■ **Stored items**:
━━━━━━━━━━━━━━━━
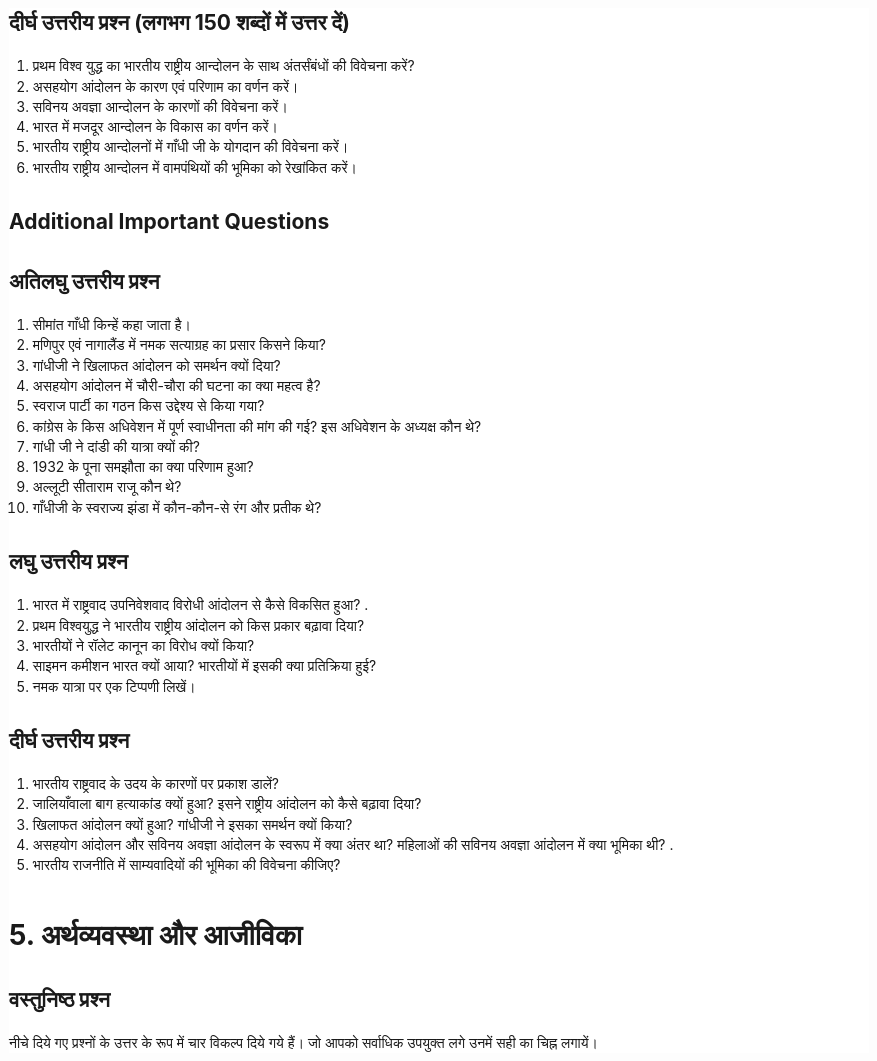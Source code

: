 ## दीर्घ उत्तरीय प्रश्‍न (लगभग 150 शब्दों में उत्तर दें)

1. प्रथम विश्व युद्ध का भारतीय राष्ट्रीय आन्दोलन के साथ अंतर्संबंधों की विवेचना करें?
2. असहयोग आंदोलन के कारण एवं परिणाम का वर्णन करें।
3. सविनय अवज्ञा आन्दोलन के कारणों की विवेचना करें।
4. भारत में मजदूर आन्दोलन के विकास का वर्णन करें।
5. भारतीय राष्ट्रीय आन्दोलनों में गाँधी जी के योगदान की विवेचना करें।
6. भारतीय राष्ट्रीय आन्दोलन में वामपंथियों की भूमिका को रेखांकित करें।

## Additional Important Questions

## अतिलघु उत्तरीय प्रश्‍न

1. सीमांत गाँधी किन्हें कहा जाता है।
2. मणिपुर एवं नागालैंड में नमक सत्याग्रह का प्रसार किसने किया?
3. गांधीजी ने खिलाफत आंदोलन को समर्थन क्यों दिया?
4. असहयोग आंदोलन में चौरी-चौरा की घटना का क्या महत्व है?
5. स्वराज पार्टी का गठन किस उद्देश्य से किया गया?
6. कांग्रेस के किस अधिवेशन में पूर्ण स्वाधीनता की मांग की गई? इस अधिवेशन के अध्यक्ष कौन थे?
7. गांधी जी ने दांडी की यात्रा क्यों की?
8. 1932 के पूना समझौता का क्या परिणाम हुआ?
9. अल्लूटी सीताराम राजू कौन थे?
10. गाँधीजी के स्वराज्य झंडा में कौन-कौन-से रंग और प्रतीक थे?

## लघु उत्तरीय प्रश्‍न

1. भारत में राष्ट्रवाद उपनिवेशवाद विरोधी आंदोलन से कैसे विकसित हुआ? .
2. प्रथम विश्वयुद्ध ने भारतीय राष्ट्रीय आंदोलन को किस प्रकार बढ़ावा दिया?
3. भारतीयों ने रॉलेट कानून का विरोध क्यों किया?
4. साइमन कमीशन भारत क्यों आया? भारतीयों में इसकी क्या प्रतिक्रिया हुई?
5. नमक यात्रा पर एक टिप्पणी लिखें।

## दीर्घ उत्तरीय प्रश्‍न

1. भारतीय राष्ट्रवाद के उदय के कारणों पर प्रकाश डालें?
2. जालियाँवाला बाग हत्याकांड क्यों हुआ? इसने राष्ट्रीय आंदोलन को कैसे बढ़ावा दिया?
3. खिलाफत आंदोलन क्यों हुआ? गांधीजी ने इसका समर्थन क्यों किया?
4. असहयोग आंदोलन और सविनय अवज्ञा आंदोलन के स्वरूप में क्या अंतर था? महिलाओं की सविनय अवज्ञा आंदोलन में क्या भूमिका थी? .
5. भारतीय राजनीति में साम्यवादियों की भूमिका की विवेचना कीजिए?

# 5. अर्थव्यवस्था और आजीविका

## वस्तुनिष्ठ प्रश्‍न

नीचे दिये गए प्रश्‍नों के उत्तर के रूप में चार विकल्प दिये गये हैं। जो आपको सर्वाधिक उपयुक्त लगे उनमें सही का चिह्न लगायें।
━━━━━━━━━━━━━━━━
■ **TASK INSTRUCTIONS**:
Reproduce exactly the lines of the entries above from the first through the line with "2. मणिपुर एवं", both included; pictures should not be reproduced.

■ **WRITTEN SOLUTION**:
Source code

: ## दीर्घ उत्तरीय प्रश्‍न (लगभग 150 शब्दों में उत्तर दें)

1. प्रथम विश्व युद्ध का भारतीय राष्ट्रीय आन्दोलन के साथ अंतर्संबंधों की विवेचना करें?
2. असहयोग आंदोलन के कारण एवं परिणाम का वर्णन करें।
3. सविनय अवज्ञा आन्दोलन के कारणों की विवेचना करें।
4. भारत में मजदूर आन्दोलन के विकास का वर्णन करें।
5. भारतीय राष्ट्रीय आन्दोलनों में गाँधी जी के योगदान की विवेचना करें।
6. भारतीय राष्ट्रीय आन्दोलन में वामपंथियों की भूमिका को रेखांकित करें।

## Additional Important Questions

## अतिलघु उत्तरीय प्रश्‍न

1. सीमांत गाँधी किन्हें कहा जाता है।
2. मणिपुर एवं नागालैंड में नमक सत्याग्रह का प्रसार किसने किया?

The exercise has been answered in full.